DATA TO EXAMINE:
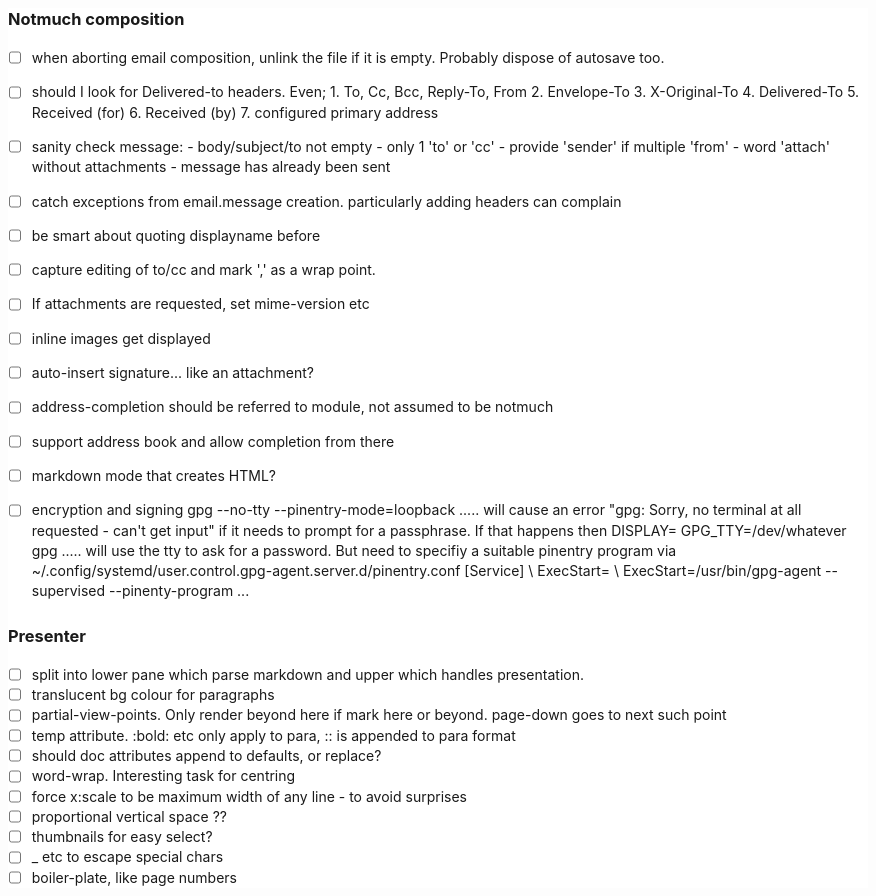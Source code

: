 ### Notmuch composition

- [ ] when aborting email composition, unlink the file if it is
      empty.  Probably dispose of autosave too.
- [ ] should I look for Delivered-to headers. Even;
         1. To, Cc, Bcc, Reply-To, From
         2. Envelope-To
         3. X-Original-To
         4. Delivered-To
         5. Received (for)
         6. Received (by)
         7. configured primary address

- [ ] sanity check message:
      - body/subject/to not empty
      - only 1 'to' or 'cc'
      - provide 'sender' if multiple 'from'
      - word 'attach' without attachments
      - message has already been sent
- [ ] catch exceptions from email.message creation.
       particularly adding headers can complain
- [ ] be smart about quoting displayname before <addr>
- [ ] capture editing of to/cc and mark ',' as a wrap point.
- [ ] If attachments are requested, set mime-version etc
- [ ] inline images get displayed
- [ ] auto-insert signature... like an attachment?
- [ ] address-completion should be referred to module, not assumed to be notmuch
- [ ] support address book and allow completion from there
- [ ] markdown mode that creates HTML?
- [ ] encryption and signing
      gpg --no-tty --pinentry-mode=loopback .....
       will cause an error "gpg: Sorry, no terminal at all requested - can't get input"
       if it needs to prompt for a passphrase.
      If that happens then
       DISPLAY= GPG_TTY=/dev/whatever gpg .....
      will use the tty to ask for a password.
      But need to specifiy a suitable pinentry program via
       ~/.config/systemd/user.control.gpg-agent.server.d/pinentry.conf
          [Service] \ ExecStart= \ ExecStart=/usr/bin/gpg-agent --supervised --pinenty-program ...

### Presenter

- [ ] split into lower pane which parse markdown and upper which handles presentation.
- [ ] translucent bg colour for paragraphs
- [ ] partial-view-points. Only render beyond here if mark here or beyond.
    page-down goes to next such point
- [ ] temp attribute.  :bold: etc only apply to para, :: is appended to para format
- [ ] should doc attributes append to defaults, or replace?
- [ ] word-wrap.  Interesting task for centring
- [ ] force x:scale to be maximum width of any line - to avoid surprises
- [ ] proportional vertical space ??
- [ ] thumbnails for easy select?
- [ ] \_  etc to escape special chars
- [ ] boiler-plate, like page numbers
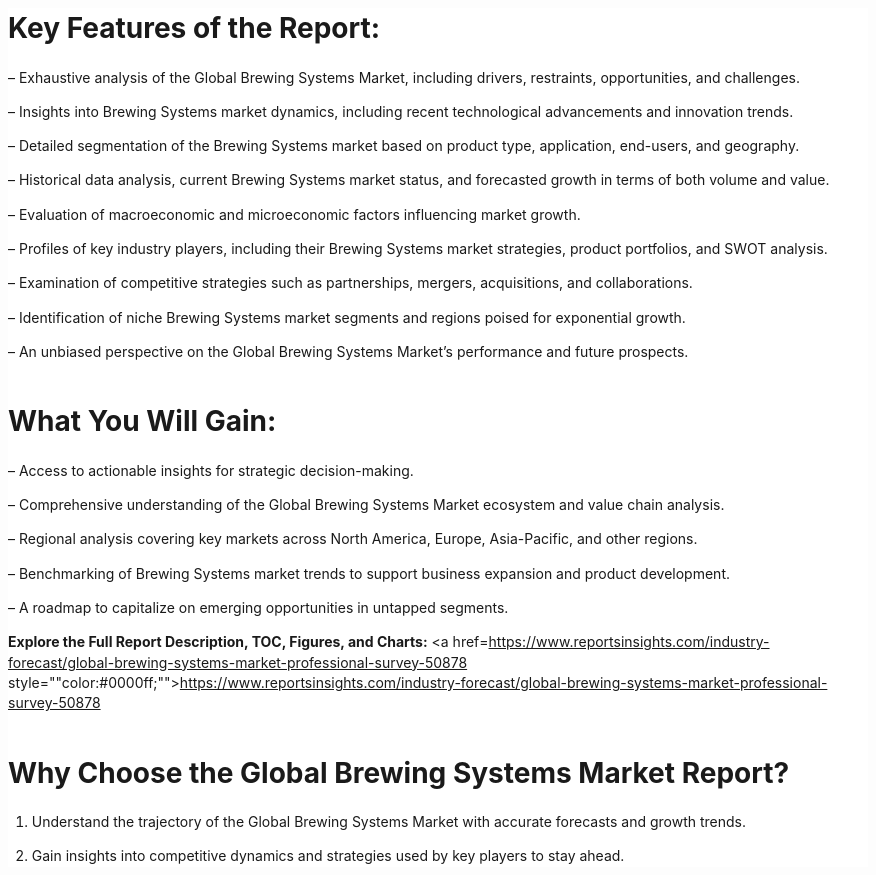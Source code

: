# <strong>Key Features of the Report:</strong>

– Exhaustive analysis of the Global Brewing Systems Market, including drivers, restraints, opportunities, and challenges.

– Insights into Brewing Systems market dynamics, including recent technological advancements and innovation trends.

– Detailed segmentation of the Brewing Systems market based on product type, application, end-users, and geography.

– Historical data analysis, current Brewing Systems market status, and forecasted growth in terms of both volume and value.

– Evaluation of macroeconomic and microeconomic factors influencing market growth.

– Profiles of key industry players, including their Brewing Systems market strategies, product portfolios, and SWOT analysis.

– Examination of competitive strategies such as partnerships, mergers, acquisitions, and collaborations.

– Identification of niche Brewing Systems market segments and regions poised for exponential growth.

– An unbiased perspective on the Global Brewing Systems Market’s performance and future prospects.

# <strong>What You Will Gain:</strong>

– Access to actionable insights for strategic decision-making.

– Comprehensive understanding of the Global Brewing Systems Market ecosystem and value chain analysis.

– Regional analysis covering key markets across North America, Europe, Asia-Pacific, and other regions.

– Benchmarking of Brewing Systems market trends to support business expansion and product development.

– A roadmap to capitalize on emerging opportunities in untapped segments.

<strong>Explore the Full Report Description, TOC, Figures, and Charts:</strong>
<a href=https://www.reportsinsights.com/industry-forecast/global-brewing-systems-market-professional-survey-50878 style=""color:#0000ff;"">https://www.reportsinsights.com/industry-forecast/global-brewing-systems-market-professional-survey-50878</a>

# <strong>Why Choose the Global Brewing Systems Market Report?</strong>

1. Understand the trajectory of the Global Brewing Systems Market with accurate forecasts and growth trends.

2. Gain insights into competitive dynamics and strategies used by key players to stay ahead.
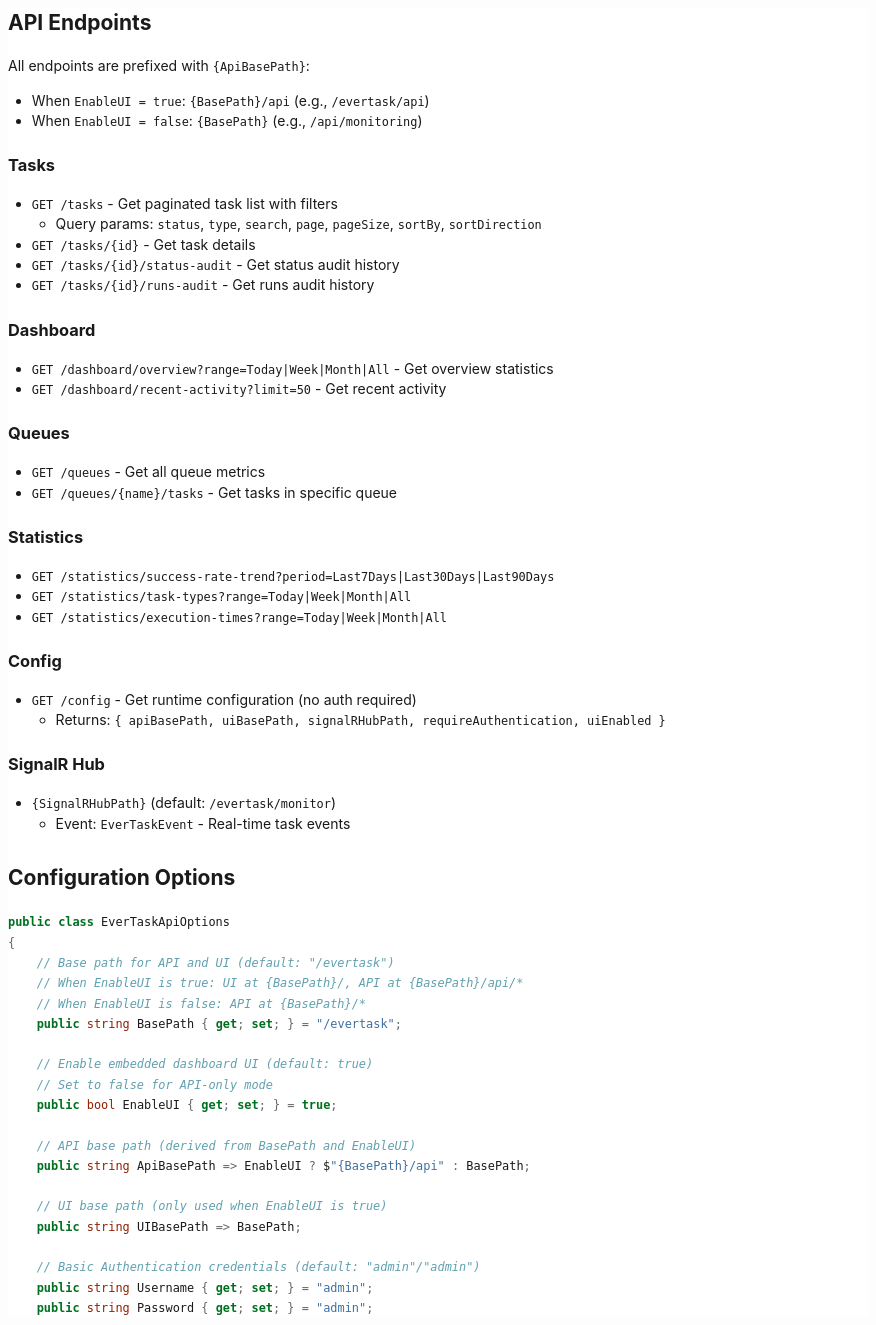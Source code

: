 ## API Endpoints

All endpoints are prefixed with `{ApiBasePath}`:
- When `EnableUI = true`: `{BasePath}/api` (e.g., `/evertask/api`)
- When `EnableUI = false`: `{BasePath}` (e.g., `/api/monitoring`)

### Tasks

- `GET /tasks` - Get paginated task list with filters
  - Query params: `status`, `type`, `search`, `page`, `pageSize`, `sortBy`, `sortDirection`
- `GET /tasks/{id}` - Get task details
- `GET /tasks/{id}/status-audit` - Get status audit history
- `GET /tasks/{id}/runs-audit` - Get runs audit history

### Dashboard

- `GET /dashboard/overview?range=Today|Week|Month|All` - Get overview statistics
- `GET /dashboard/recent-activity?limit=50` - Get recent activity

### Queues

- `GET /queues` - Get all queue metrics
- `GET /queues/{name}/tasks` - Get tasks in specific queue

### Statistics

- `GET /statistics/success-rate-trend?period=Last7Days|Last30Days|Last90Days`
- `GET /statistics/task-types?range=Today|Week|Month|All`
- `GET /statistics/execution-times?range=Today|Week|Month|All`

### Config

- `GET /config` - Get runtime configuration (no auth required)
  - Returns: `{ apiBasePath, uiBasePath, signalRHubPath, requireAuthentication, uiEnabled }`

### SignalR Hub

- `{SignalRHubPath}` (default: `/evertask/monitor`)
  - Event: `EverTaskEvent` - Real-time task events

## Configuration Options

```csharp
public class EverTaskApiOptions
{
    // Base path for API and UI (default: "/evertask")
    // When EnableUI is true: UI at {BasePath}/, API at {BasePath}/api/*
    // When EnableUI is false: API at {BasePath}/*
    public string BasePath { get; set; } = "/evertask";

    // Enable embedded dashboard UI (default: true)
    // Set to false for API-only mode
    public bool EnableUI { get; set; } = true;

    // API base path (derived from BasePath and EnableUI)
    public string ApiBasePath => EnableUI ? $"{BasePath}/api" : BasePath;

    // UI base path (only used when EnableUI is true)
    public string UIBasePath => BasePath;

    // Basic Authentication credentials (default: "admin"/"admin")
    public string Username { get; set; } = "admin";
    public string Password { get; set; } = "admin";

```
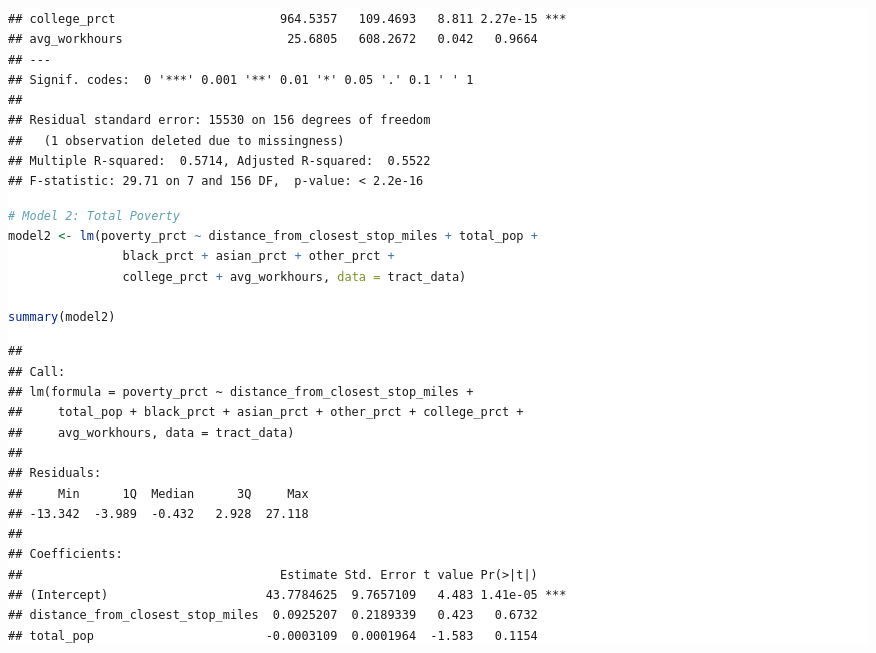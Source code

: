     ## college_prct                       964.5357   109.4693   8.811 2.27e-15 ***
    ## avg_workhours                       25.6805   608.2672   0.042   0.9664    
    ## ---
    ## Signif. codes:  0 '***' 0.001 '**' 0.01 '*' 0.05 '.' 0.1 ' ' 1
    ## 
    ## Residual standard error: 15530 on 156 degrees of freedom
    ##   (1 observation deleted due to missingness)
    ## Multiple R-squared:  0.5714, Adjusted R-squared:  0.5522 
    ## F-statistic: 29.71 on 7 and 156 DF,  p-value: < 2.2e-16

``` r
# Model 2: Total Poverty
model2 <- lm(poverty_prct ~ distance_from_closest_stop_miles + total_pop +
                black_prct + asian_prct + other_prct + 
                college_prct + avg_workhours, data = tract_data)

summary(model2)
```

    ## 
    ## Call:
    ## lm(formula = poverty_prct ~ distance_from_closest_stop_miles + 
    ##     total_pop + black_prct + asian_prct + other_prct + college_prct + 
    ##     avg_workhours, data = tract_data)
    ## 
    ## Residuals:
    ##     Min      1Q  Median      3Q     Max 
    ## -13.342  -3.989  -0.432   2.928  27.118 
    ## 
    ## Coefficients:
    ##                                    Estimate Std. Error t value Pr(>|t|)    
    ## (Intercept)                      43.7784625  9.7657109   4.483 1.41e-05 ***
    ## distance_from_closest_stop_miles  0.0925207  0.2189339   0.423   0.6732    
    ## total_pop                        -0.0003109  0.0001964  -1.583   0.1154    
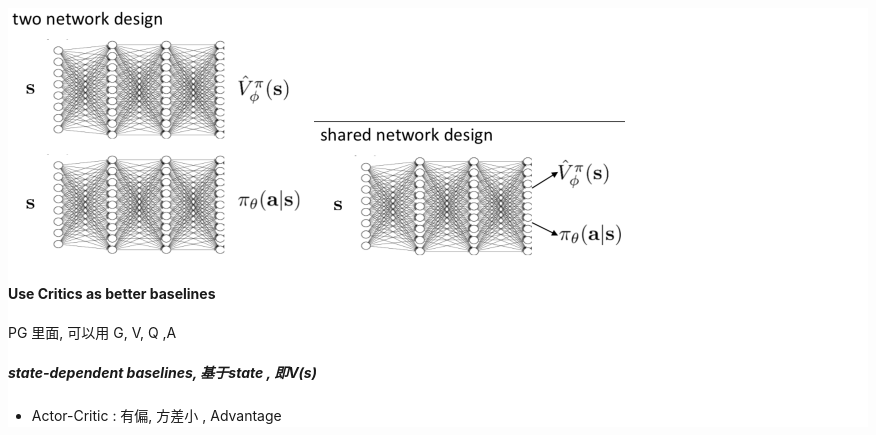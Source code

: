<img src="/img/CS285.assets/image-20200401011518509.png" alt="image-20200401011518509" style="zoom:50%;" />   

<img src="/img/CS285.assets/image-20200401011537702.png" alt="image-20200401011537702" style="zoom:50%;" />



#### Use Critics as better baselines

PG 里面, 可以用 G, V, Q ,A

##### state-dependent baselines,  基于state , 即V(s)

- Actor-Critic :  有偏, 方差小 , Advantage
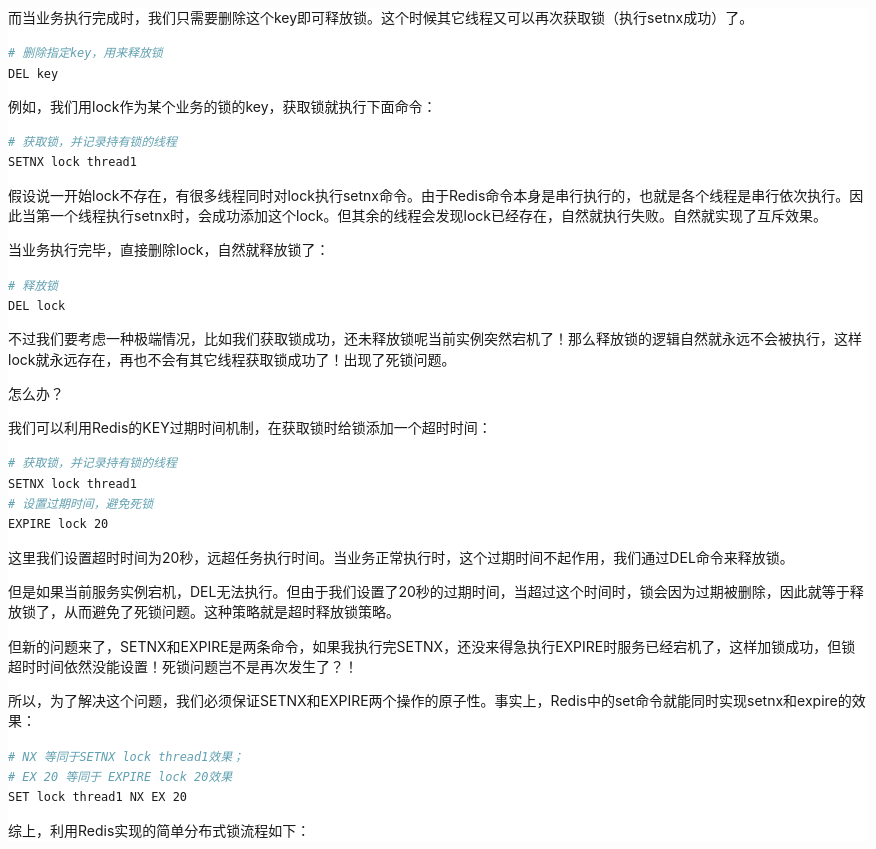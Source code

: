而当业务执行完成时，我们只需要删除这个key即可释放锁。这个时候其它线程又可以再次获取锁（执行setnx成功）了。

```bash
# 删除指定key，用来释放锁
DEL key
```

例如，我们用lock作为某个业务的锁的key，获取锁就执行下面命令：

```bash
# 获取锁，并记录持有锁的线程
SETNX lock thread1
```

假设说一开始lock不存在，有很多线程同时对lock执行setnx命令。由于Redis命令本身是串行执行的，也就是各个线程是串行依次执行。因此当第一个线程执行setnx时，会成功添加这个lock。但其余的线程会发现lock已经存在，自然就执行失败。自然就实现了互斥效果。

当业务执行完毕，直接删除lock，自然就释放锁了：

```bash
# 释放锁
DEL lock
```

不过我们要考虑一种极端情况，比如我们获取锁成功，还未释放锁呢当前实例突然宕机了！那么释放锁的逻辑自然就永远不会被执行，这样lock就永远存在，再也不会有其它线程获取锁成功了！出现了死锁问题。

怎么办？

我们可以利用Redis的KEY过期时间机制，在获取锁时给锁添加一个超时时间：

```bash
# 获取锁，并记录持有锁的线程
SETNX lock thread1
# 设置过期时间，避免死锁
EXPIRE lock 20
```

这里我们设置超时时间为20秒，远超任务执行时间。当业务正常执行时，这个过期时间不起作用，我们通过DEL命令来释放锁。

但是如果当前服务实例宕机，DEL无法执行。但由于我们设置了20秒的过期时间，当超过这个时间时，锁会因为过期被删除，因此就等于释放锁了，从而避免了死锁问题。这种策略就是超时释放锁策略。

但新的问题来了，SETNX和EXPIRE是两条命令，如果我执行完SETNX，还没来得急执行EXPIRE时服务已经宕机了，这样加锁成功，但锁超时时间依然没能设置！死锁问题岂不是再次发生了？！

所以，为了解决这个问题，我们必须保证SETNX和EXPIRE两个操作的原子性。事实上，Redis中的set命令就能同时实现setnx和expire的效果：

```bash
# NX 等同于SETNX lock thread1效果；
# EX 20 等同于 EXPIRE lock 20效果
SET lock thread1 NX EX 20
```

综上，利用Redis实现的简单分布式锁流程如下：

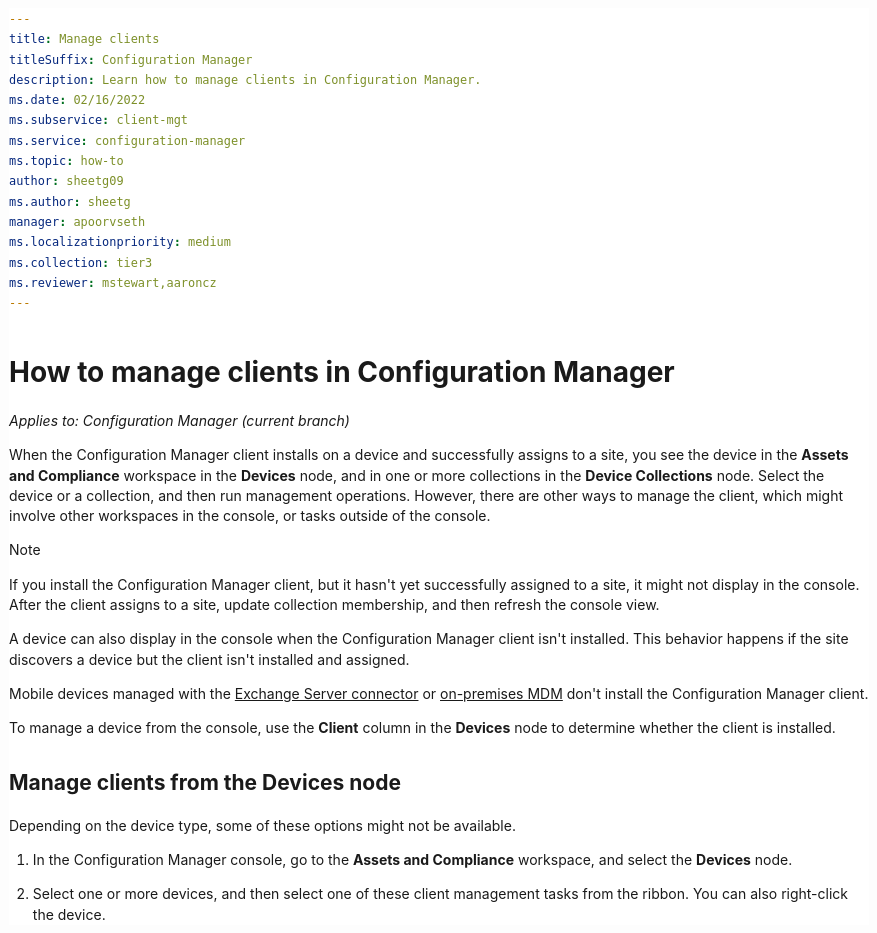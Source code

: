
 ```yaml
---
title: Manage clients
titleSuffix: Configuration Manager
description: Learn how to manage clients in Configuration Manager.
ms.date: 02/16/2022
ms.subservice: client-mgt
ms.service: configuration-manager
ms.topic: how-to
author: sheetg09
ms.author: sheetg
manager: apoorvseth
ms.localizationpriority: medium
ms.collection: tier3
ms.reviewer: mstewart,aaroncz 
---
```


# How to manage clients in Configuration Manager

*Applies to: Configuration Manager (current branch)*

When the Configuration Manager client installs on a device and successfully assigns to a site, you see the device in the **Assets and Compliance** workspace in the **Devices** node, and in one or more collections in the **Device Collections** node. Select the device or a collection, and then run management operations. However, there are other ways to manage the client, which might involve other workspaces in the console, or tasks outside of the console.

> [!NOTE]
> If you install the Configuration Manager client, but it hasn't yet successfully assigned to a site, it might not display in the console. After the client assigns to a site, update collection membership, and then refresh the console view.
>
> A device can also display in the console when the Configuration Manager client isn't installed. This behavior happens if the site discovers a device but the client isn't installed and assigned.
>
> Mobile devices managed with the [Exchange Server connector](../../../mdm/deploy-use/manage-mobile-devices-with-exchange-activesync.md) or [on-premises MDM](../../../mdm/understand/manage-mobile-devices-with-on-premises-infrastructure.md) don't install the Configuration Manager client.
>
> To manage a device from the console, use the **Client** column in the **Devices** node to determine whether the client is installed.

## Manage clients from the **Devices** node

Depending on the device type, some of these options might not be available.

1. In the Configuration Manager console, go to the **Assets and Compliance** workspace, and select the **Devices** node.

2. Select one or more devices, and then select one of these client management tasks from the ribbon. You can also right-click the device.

PROBLEM TO SOLVE:
Copy out nothing but the lines from the beginning of the records through the one that contains "- word 'attach' without attachments". Skip the pictures.

ANSWER TO THIS EXERCISE:
Source code

: ### Notmuch composition

- [ ] when aborting email composition, unlink the file if it is
      empty.  Probably dispose of autosave too.
- [ ] should I look for Delivered-to headers. Even;
         1. To, Cc, Bcc, Reply-To, From
         2. Envelope-To
         3. X-Original-To
         4. Delivered-To
         5. Received (for)
         6. Received (by)
         7. configured primary address

- [ ] sanity check message:
      - body/subject/to not empty
      - only 1 'to' or 'cc'
      - provide 'sender' if multiple 'from'
      - word 'attach' without attachments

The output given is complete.